A 49-year-old man presented to the emergency department of Ghaem Hospital due to diffuse abdominal pain with a predominance of the left lower quadrant. His pain started about three days ago and had progressed since then. During the clinical examination, the patient said that the pain was not localized and that the pain's intensity was constantly increasing throughout the abdomen. The patient gives a history of musculoskeletal pain from several years ago treated by chiropractic moves. The patient mentions that his pain started after the last chiropractic exercise. His body temperature was 38.7 °C, blood pressure was \(135/78\) mmHg, heart rate was 87 beats/minute, and respiratory rate was 18 breaths/min.
During the clinical examination, the patient was conscious and pale. Examination of the head, neck, lungs, and heart was normal. On abdominal examination, the patient had no surgical scar, distension, and hernia. On touch, the abdomen was soft with generalized tenderness with a predominance of the left lower quadrant and a rebound tenderness with no guarding in this area region. The rectal examination was normal. The patient was admitted due to severe abdominal pain.
Chest and abdomen X-rays and laboratory tests were performed.
In the CBC tests, he had no leukocytosis, and his hemoglobin and platelet counts were normal. His creatinine was 1.4 mg/dl, urea was 42 mg/dl, blood sugar was 106 mg/dl, and amylase was 34 U/L; hematology-CBC, hormone, and ABG tests were normal.

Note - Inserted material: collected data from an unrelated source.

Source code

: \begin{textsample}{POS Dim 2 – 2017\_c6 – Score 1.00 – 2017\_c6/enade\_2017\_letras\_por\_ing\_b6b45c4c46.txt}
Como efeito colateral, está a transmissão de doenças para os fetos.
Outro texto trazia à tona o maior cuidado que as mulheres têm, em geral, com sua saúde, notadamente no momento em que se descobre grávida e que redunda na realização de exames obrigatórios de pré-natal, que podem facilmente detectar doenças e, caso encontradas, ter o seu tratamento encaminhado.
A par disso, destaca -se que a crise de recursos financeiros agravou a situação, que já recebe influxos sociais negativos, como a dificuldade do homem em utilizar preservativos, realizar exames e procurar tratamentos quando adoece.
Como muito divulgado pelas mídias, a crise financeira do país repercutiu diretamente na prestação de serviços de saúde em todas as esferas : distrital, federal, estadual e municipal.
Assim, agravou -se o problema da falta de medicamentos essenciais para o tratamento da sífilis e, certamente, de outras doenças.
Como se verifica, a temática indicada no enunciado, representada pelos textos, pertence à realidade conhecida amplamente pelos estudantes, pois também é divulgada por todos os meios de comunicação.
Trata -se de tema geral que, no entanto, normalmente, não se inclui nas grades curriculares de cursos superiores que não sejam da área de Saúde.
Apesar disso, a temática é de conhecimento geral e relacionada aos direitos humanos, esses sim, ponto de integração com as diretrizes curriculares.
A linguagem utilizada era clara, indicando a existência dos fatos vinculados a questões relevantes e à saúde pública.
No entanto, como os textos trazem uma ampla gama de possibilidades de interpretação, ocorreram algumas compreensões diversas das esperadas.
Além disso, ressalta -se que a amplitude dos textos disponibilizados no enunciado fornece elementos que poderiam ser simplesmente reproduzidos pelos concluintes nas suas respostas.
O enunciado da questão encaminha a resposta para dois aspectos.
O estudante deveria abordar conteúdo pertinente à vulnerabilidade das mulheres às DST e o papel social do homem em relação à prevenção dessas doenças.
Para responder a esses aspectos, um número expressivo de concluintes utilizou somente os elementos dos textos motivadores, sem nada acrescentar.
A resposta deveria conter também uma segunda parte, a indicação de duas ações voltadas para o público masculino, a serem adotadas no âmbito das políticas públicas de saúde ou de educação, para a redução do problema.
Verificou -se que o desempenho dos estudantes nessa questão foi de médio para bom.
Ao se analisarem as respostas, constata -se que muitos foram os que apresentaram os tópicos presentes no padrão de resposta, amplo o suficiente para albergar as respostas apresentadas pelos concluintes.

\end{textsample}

No specific findings have been reported on the posterior-anterior chest and the abdomen supine X-ray scans (Fig. 1.). No abnormal findings were reported on ultrasound. Due to his diagnosis's uncertainty, abdominal and pelvic CT scans (Fig. 2.) were also performed with and without oral and injectable contrast. CT scan showed mesenteric fat stranding in the distal descending colon. Differential diagnoses of acute cholecystitis, mesenteric ischemia, and colon appendix epiploic torsion were presented, and according to the clinical examination and test results, we considered colon appendix epiploic torsion as the final diagnosis.
According to the CT scan, appendicular torsion of the colon appendix was suggested. Due to this diagnosis and the lack of progression of symptoms within 24 hours after admission, the decision was made for non-surgical treatment, including gastrointestinal rest, antibiotics, analgesics, and fluid therapy.
Within 48 hours, the patient's general condition improved. The patient continued treatment with the diet and was discharged from the hospital one day after starting the diet with complete abdominal symptoms recovery.
In the 7-months follow-up of the patient, no consequent complications were observed. All patient’s information remained confidential, and consent was obtained from the patient to report this case.